Shark’s BBQ in Troy attains barbecue perfection with trial by fire

Sep 11, 2019 at 1:00 am
Beef brisket plate.
Beef brisket plate. Tom Perkins

It's a good sign as you approach Shark's BBQ: two enormous black cylindrical fire pits and stacks and stacks of firewood sit outside. Chef-owner Louai Sharkas uses no gas or electricity to fire his meat, just oak and cherry burning in enormous drums that he designed himself, tinkering to produce just the right flows of heat and smoke.

"It's the hardest way of doing things and not the smart way if you want to make money," Sharkas says. "If it was all about money, I would've bought a $15,000 or $20,000 gas pit and keep it inside and use it like an oven."

He fires the pits four to six times a week for a continuous supply.

I asked Sharkas how his pulled pork looked so lean and yet tasted so marvelously fatty. He claims that the heat produced by wood and the type of moisture it makes in the pit is what "renders out the fat, yet it tastes moist. You can't duplicate that in a gas pit. Ninety-five percent use gas. In Texas and on the Gulf Coast and in the Carolinas, you still find people doing it this way."

A chef for 40 years, Sharkas says "barbecue is all trial and error."

His trials have led him to double-fire his beef brisket and his pork shoulder. He fires for six hours, lets the meat sit overnight, and then refires for four hours for the proper texture. Turkey and ribs are fired just once.

The meat is injected with nothing; it's rubbed with salt, pepper, and a little garlic to sit overnight — no sugar, all savory.

But Sharkas still has to tinker: "90 degrees or zero, I got a fire," he says. "Certain times of year, the wood is too fresh so the temperature doesn't get high enough. Wind is a factor — how cold. You have to make adjustments."

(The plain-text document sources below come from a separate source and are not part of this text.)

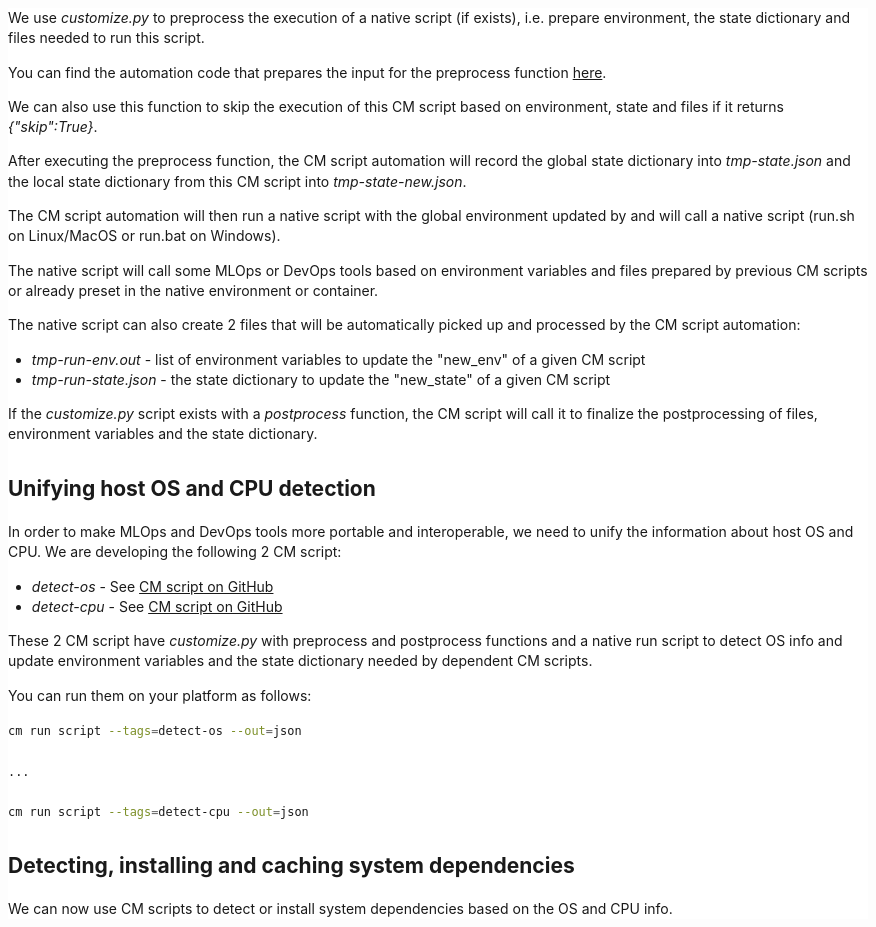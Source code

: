 We use *customize.py* to preprocess the execution of a native script (if exists),
i.e. prepare environment, the state dictionary and files needed to run this script.

You can find the automation code that prepares the input for the preprocess function 
[here]( https://github.com/mlcommons/ck/blob/master/cm-mlops/automation/script/module.py#L927 ).

We can also use this function to skip the execution of this CM script based on environment, state and files
if it returns *{"skip":True}*.


After executing the preprocess function, the CM script automation will record the global state dictionary
into *tmp-state.json* and the local state dictionary from this CM script into *tmp-state-new.json*.

The CM script automation will then run a native script with the global environment updated by 
and will call a native script (run.sh on Linux/MacOS or run.bat on Windows).

The native script will call some MLOps or DevOps tools based on environment variables
and files prepared by previous CM scripts or already preset in the native environment or container.

The native script can also create 2 files that will be automatically picked up and processed by the CM script automation:
* *tmp-run-env.out* - list of environment variables to update the "new_env" of a given CM script
* *tmp-run-state.json* - the state dictionary to update the "new_state" of a given CM script

If the *customize.py* script exists with a *postprocess* function, the CM script will call it
to finalize the postprocessing of files, environment variables and the state dictionary.


## Unifying host OS and CPU detection

In order to make MLOps and DevOps tools more portable and interoperable, we need to unify
the information about host OS and CPU. We are developing the following 2 CM script:

* *detect-os* - See [CM script on GitHub](https://github.com/mlcommons/ck/tree/master/cm-mlops/script/detect-os)
* *detect-cpu* - See [CM script on GitHub](https://github.com/mlcommons/ck/tree/master/cm-mlops/script/detect-cpu)

These 2 CM script have *customize.py* with preprocess and postprocess functions
and a native run script to detect OS info and update environment variables
and the state dictionary needed by dependent CM scripts. 

You can run them on your platform as follows:

```bash
cm run script --tags=detect-os --out=json

...

cm run script --tags=detect-cpu --out=json
```

## Detecting, installing and caching system dependencies

We can now use CM scripts to detect or install system dependencies based on the OS and CPU info.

The result of all this trial and error is meat heaven. The emphasis is on the meat — as it should be — not on the sauce. All the barbecue cliches are there: fall-off-the-bone, juicy — but let's be honest, with pulled pork, it's the creamy, melt-in-mouth fattiness the chef and the customer are looking for.

Ribs are bright pink and hammy, lightly charred on the outside. The brisket has something extra going on that's not the least bit sweet, a little bit of tangy crust. Sharkas says the brisket is his biggest seller because it's hard to do.

"You don't find great brisket at every barbecue restaurant" (or find it at all, for that matter). The turkey breast is less exciting, but still as good as you can get with this bland cut. I didn't bother with the chicken breast.

Each meat choice comes with a thick slice of housemade bread and two sides, all of them large. Red beans and rice maintain their shape and are just a little spicy — Southern, not Mexican. Mac and cheese, with visible pepper, is gemelli with a five-cheese blend: hand-grated (duh) Parmesan, American, jack, cheddar, and a bit of blue "for nuttiness and funkiness."

Pungent collards still have some structure — they're not cooked to death. The corn bread is sweet and moist, with a few whole kernels. If you insist on meat even in your side dish, the gumbo has some unexpected flashes of heat. Coleslaw, side salad, and fries are possible too.

The tasting plate with brisket, ribs, pulled pork, and turkey is probably the best way to go, or the two-meat plate — your choice. Or do what my friend did and pile it on with "BBQ Mac & Cheese," which sounds unlikely: it's pulled pork and brisket on a bed of mac and cheese, topped with barbecue sauce and raw red onions. Somehow it feels more excessive when it's all in one dish.

Most of Shark's business is at lunch — landscapers and executives form a line out the door, he says. Dinner is quiet, but if he can figure out how to grow that end, he'll be taking advantage of his full liquor license. For now, there's beer and wine — a large glass of wine — ever notice how the fancier the joint, the stingier the pour?

Soda is Detroit City Soda from Michigan sugar beets (no corn syrup). I liked orange cream, which tastes like an intense Creamsicle. And a Key lime pie topped with whipped cream is the best dessert you won't have room for.

Like everything else in the restaurant, the tables are the chef's creation. When Sharkas' former employer, the Birmingham Country Club, chopped down maples some years ago, he rescued them from the grinder, found someone to mill slabs from them, had them kiln-dried and planed, and did the finishing himself. The results are beautiful, live-edge tables that fit Shark's all-wood ethos.